Former president Donald Trump’s comments during the presidential debate that Kamala Harris supports “transgender operations on illegal aliens that are in prison” have been memed into oblivion. But ACLU attorney Chase Strangio wants us to remember that Trump’s stumbling, erratic ramblings reveal the true depth and breadth of right-wing efforts to deny trans people everywhere our basic civil liberties.

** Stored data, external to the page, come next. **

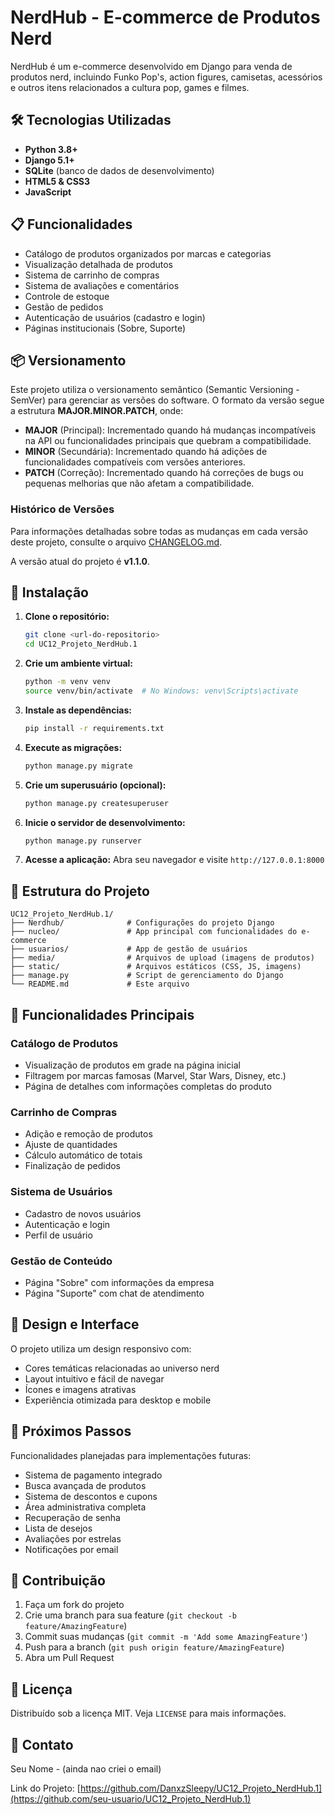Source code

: # NerdHub - E-commerce de Produtos Nerd

NerdHub é um e-commerce desenvolvido em Django para venda de produtos nerd, incluindo Funko Pop's, action figures, camisetas, acessórios e outros itens relacionados a cultura pop, games e filmes.

## 🛠️ Tecnologias Utilizadas

- **Python 3.8+**
- **Django 5.1+**
- **SQLite** (banco de dados de desenvolvimento)
- **HTML5 & CSS3**
- **JavaScript**

## 📋 Funcionalidades

- Catálogo de produtos organizados por marcas e categorias
- Visualização detalhada de produtos
- Sistema de carrinho de compras
- Sistema de avaliações e comentários
- Controle de estoque
- Gestão de pedidos
- Autenticação de usuários (cadastro e login)
- Páginas institucionais (Sobre, Suporte)

## 📦 Versionamento

Este projeto utiliza o versionamento semântico (Semantic Versioning - SemVer) para gerenciar as versões do software. O formato da versão segue a estrutura **MAJOR.MINOR.PATCH**, onde:

- **MAJOR** (Principal): Incrementado quando há mudanças incompatíveis na API ou funcionalidades principais que quebram a compatibilidade.
- **MINOR** (Secundária): Incrementado quando há adições de funcionalidades compatíveis com versões anteriores.
- **PATCH** (Correção): Incrementado quando há correções de bugs ou pequenas melhorias que não afetam a compatibilidade.

### Histórico de Versões

Para informações detalhadas sobre todas as mudanças em cada versão deste projeto, consulte o arquivo [CHANGELOG.md](CHANGELOG.md).

A versão atual do projeto é **v1.1.0**.

## 🚀 Instalação

1. **Clone o repositório:**
   ```bash
   git clone <url-do-repositorio>
   cd UC12_Projeto_NerdHub.1
   ```

2. **Crie um ambiente virtual:**
   ```bash
   python -m venv venv
   source venv/bin/activate  # No Windows: venv\Scripts\activate
   ```

3. **Instale as dependências:**
   ```bash
   pip install -r requirements.txt
   ```

4. **Execute as migrações:**
   ```bash
   python manage.py migrate
   ```

5. **Crie um superusuário (opcional):**
   ```bash
   python manage.py createsuperuser
   ```

6. **Inicie o servidor de desenvolvimento:**
   ```bash
   python manage.py runserver
   ```

7. **Acesse a aplicação:**
   Abra seu navegador e visite `http://127.0.0.1:8000`

## 📁 Estrutura do Projeto

```
UC12_Projeto_NerdHub.1/
├── Nerdhub/              # Configurações do projeto Django
├── nucleo/               # App principal com funcionalidades do e-commerce
├── usuarios/             # App de gestão de usuários
├── media/                # Arquivos de upload (imagens de produtos)
├── static/               # Arquivos estáticos (CSS, JS, imagens)
├── manage.py             # Script de gerenciamento do Django
└── README.md             # Este arquivo
```

## 🎯 Funcionalidades Principais

### Catálogo de Produtos
- Visualização de produtos em grade na página inicial
- Filtragem por marcas famosas (Marvel, Star Wars, Disney, etc.)
- Página de detalhes com informações completas do produto

### Carrinho de Compras
- Adição e remoção de produtos
- Ajuste de quantidades
- Cálculo automático de totais
- Finalização de pedidos

### Sistema de Usuários
- Cadastro de novos usuários
- Autenticação e login
- Perfil de usuário

### Gestão de Conteúdo
- Página "Sobre" com informações da empresa
- Página "Suporte" com chat de atendimento

## 🎨 Design e Interface

O projeto utiliza um design responsivo com:
- Cores temáticas relacionadas ao universo nerd
- Layout intuitivo e fácil de navegar
- Ícones e imagens atrativas
- Experiência otimizada para desktop e mobile

## 📝 Próximos Passos

Funcionalidades planejadas para implementações futuras:
- Sistema de pagamento integrado
- Busca avançada de produtos
- Sistema de descontos e cupons
- Área administrativa completa
- Recuperação de senha
- Lista de desejos
- Avaliações por estrelas
- Notificações por email

## 🤝 Contribuição

1. Faça um fork do projeto
2. Crie uma branch para sua feature (`git checkout -b feature/AmazingFeature`)
3. Commit suas mudanças (`git commit -m 'Add some AmazingFeature'`)
4. Push para a branch (`git push origin feature/AmazingFeature`)
5. Abra um Pull Request

## 📄 Licença

Distribuído sob a licença MIT. Veja `LICENSE` para mais informações.

## 📧 Contato

Seu Nome - (ainda nao criei o email)

Link do Projeto: [https://github.com/DanxzSleepy/UC12_Projeto_NerdHub.1](https://github.com/seu-usuario/UC12_Projeto_NerdHub.1)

Trump’s comments appear to be based on a 2019 ACLU survey of presidential candidates, resurfaced by CNN the day before the debate and widely reported by the media. The survey asked whether candidates would use their executive authority as president to ensure that trans people who rely on the state for medical treatment, including incarcerated and detained trans people, have access to gender-affirming care, to which Harris answered that she would. The vast majority of the reporting on this survey failed to note one important detail: Incarcerated people are already constitutionally entitled to medical care, including transgender people.

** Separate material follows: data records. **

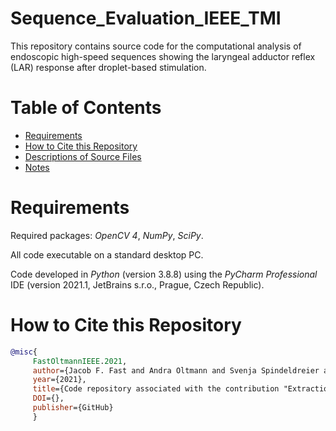 # Sequence_Evaluation_IEEE_TMI
This repository contains source code for the computational analysis of endoscopic high-speed sequences showing the laryngeal adductor reflex (LAR) response after droplet-based stimulation.

# Table of Contents
* [Requirements](#requirements)
* [How to Cite this Repository](#how-to-cite-this-repository)
* [Descriptions of Source Files](#descriptions-of-source-files)
* [Notes](#notes)

# Requirements

Required packages: *OpenCV 4*, *NumPy*, *SciPy*.

All code executable on a standard desktop PC.

Code developed in *Python* (version 3.8.8) using the *PyCharm Professional* IDE (version 2021.1, JetBrains s.r.o., Prague, Czech Republic).

# How to Cite this Repository

```BibTeX
@misc{
     FastOltmannIEEE.2021, 
     author={Jacob F. Fast and Andra Oltmann and Svenja Spindeldreier and Martin Ptok}, 
     year={2021},
     title={Code repository associated with the contribution "Extraction of Clinically Relevant Parameters of the Laryngeal Adductor Reflex from Laryngoscopic High-Speed Sequences by Computational Image Processing"}, 
     DOI={},
     publisher={GitHub}
     }
```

But Trump’s comments at the September 10 debate, which also sought to whip up anti-immigrant sentiment, gave off the impression that gender-affirming care is universally and easily accessible, so much so that it’s being given out willy-nilly, including to people in prison and detention. But we know the opposite is true: Even in states without bans and restrictions on gender-affirming care, trans people face long wait times and other obstacles, while Republicans remain singularly focused on reducing access, successfully banning it for youth in 26 states.
This is particularly true for incarcerated and detained people: accessing gender-affirming care, or even housing that aligns with one’s gender identity, remains a significant challenge for trans and gender nonconforming people in prison and jail. Those barriers to access often come on top of harassment and violence. A recent report that examined the treatment of LGBTQ+ and HIV-positive people in federal immigration jails found that detained trans people not only face the verbal, physical, and sexual abuse that echoes what incarcerated trans people experience, but their hormone therapy is often delayed or outright denied. As the report notes, this denial is especially harmful for people who had already been taking hormones before being detained.
That’s why Chase Strangio, co-director for the ACLU's LGBTQ & HIV Project, argues that supporting the provision of gender-affirming care for detained immigrants is not a “wild” notion, as one New York Times article labeled it after the debate; rather, it’s a constitutional right that we should expect our elected officials to enforce.
Strangio spoke with Them over email about how this latest spate of fear mongering in particular bucks up against decades of legal precedent that supports basic medical care for transgender people in the government’s custody.
What should people know about the current landscape when it comes to gender-affirming care for trans people who are incarcerated or held in immigration detention? Basically, what care are they able to obtain?
I think the first point to make sure people understand is that immigration detainees are civil (not criminal) detainees and so the conditions of their incarceration are governed by one set of constitutional standards, while different constitutional standards govern the conditions that post-conviction individuals incarcerated in local, state, or federal custody are subject to. In all of these detention and incarceration contexts, the U.S. Constitution prohibits individuals from being subjected to conditions that amount to cruel or unusual punishment or that amount to punishment without due process.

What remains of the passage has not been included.